What this task involves →
Please write out, exactly as given, every line of the entries below up to and including the line with "### HTTP basic".

Records shown →
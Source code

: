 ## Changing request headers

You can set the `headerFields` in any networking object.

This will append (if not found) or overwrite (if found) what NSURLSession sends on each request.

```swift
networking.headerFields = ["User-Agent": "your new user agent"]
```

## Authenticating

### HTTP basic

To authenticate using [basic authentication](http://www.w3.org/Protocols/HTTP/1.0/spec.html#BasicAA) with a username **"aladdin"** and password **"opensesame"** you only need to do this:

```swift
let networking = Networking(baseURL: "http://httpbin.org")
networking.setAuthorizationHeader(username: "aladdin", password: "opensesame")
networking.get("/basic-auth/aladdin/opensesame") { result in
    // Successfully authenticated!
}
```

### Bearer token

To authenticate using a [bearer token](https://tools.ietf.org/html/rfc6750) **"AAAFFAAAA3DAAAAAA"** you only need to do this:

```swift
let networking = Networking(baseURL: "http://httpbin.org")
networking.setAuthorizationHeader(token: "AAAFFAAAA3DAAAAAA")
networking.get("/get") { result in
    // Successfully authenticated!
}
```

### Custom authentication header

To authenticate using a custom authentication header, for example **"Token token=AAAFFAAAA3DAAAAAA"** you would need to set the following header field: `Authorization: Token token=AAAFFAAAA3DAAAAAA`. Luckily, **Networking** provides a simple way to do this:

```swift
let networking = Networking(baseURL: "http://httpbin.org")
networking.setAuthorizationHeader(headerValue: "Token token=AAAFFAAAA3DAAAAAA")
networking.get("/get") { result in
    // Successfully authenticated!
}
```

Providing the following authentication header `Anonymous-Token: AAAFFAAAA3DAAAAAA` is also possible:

Answer section →
Source code

: ## Changing request headers

You can set the `headerFields` in any networking object.

This will append (if not found) or overwrite (if found) what NSURLSession sends on each request.

```swift
networking.headerFields = ["User-Agent": "your new user agent"]
```

## Authenticating

### HTTP basic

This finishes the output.